If we have a sequence of events $X_{0},X_{1}...X_{t}$ generated by a Hidden Markov Model. One thing we may wish to do is infer the maximum likelihood sequence of hidden states $S_{0},S_{1}...S_{t}$ that gave rise for this. A useful technique for this is the Viterbi Algorithm.

The Viterbi algorithm represents the possible paths through the sequence of hidden states as a graphical model called a trellis. The possible hidden states at each time step are represented by nodes, with edges representing the transitiions between them.

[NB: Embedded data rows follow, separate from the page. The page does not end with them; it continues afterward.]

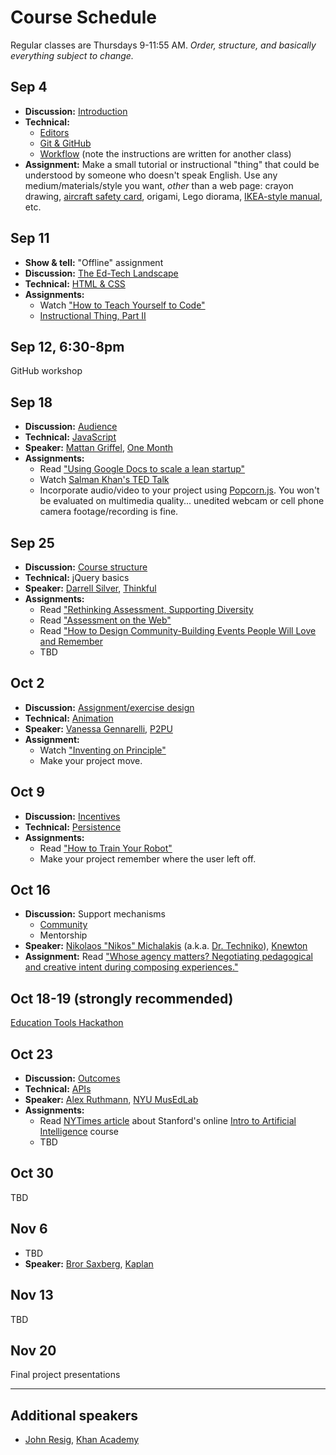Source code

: # Course Schedule

Regular classes are Thursdays 9-11:55 AM. *Order, structure, and basically everything subject to change.*

## Sep 4

* **Discussion:** [Introduction](topics/introduction.md)
* **Technical:**
    * [Editors](topics/editors.md)
    * [Git & GitHub](topics/github.md)
    * [Workflow](https://github.com/advanced-js/syllabus#workflow) (note the instructions are written for another class)
* **Assignment:** Make a small tutorial or instructional "thing" that could be understood by someone who doesn't speak English. Use any medium/materials/style you want, *other* than a web page: crayon drawing, [aircraft safety card](https://www.google.com/search?q=aircraft+safety+card&tbm=isch), origami, Lego diorama, [IKEA-style manual](http://www.ikea.com/ms/en_US/customer_service/assembly_instructions.html), etc.

## Sep 11

* **Show & tell:** "Offline" assignment
* **Discussion:** [The Ed-Tech Landscape](topics/landscape.md)
* **Technical:** [HTML & CSS](topics/html.md)
* **Assignments:**
    * Watch ["How to Teach Yourself to Code"](https://www.youtube.com/watch?v=T0qAjgQFR4c)
    * [Instructional Thing, Part II](https://github.com/bfl-itp/instructional)

## Sep 12, 6:30-8pm

GitHub workshop

## Sep 18

* **Discussion:** [Audience](topics/audience.md)
* **Technical:** [JavaScript](topics/javascript.md)
* **Speaker:** [Mattan Griffel](http://about.me/mattangriffel), [One Month](https://onemonth.com/)
* **Assignments:**
    * Read ["Using Google Docs to scale a lean startup"](http://pando.com/2013/08/05/using-google-docs-to-scale-a-lean-startup/)
    * Watch [Salman Khan's TED Talk](http://www.ted.com/talks/salman_khan_let_s_use_video_to_reinvent_education)
    * Incorporate audio/video to your project using [Popcorn.js](http://popcornjs.org). You won't be evaluated on multimedia quality... unedited webcam or cell phone camera footage/recording is fine.

## Sep 25

* **Discussion:** [Course structure](topics/course_structure.md)
* **Technical:** jQuery basics
* **Speaker:** [Darrell Silver](http://darrellsilver.com/), [Thinkful](http://www.thinkful.com/)
* **Assignments:**
    * Read ["Rethinking Assessment, Supporting Diversity](http://reports.p2pu.org/rethinking-assessment/)
    * Read ["Assessment on the Web"](http://reports.p2pu.org/reports/assessment_on_the_web/)
    * Read ["How to Design Community-Building Events People Will Love and Remember](http://dangerouslyawesome.com/2014/02/how-to-design-community-building-events-that-people-will-love-and-remember/)
    * TBD

## Oct 2

* **Discussion:** [Assignment/exercise design](assignment_design.md)
* **Technical:** [Animation](topics/animation.md)
* **Speaker:** [Vanessa Gennarelli](http://mozzadrella.me/), [P2PU](https://p2pu.org/)
* **Assignment:**
    * Watch ["Inventing on Principle"](https://vimeo.com/36579366)
    * Make your project move.

## Oct 9

* **Discussion:** [Incentives](topics/incentives.md)
* **Technical:** [Persistence](topics/persistence.md)
* **Assignments:**
    * Read ["How to Train Your Robot"](http://drtechniko.com/2012/04/09/how-to-train-your-robot/)
    * Make your project remember where the user left off.

## Oct 16

* **Discussion:** Support mechanisms
    * [Community](topics/community.md)
    * Mentorship
* **Speaker:** [Nikolaos "Nikos" Michalakis](http://www.linkedin.com/pub/nikolaos-michalakis/1/40b/3b0) (a.k.a. [Dr. Techniko](http://drtechniko.com/)), [Knewton](http://www.knewton.com/)
* **Assignment:** Read ["Whose agency matters? Negotiating pedagogical and creative intent during composing experiences."](http://www.mendeley.com/download/public/6244093/4517967961/9728fd1316197329a5e9e5dbd2dc3f78ae11cd7a/dl.pdf)

## Oct 18-19 (strongly recommended)

[Education Tools Hackathon](http://edhacks.org/)

## Oct 23

* **Discussion:** [Outcomes](topics/outcomes.md)
* **Technical:** [APIs](topics/apis.md)
* **Speaker:** [Alex Ruthmann](http://www.alexruthmann.com/), [NYU MusEdLab](http://www.experiencingaudio.org/)
* **Assignments:**
    * Read [NYTimes article](http://www.nytimes.com/2011/08/16/science/16stanford.html) about Stanford's online [Intro to Artificial Intelligence](https://www.udacity.com/course/cs271) course
    * TBD

## Oct 30

TBD

## Nov 6

* TBD
* **Speaker:** [Bror Saxberg](http://brorsblog.typepad.com/), [Kaplan](http://www.kaplan.com/)

## Nov 13

TBD

## Nov 20

Final project presentations

---

## Additional speakers

* [John Resig](http://ejohn.org/), [Khan Academy](https://www.khanacademy.org/)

At each time step $t$, we start by caclulating the probabilities of the hidden states given the observation at that time step, $P(S_{i,t} \mid X_{t})$ and place corresponding nodes on the trellis. We then find the maximum likelihood predecessor for each node

$$\texttt{argmax} \left( P(S_{j,t-1}) P(S_{j,t-1} \mid S_{i,t}) \right)$$

and connect an edge from it to its successor. Any nodes at $t-1$ that have no outgoing edges are then deleted, along with their incoming edge, and this is repeated at each previous time step until no more nodes can be deleted. Then, working forwards through the trellis from the first step at which nodes were deleted, we recalculate the probabilities at each timeslice as

$$P^{\prime}(S_{i,t}) = \frac{P(S_{j,t-1}) P(S_{i,t} \mid S_{j,t-1}) P(X_{i} \mid S_{i})}{\sum_{i} P(S_{j,t-1}) P(S_{i,t} \mid S_{j,t-1}) P(X_{i} \mid S_{i})}$$

where $S_{i,t}$ are the remaining states at time $t$ and $S_{j,t-1}$ is the maximum likelihood predecessor of each state.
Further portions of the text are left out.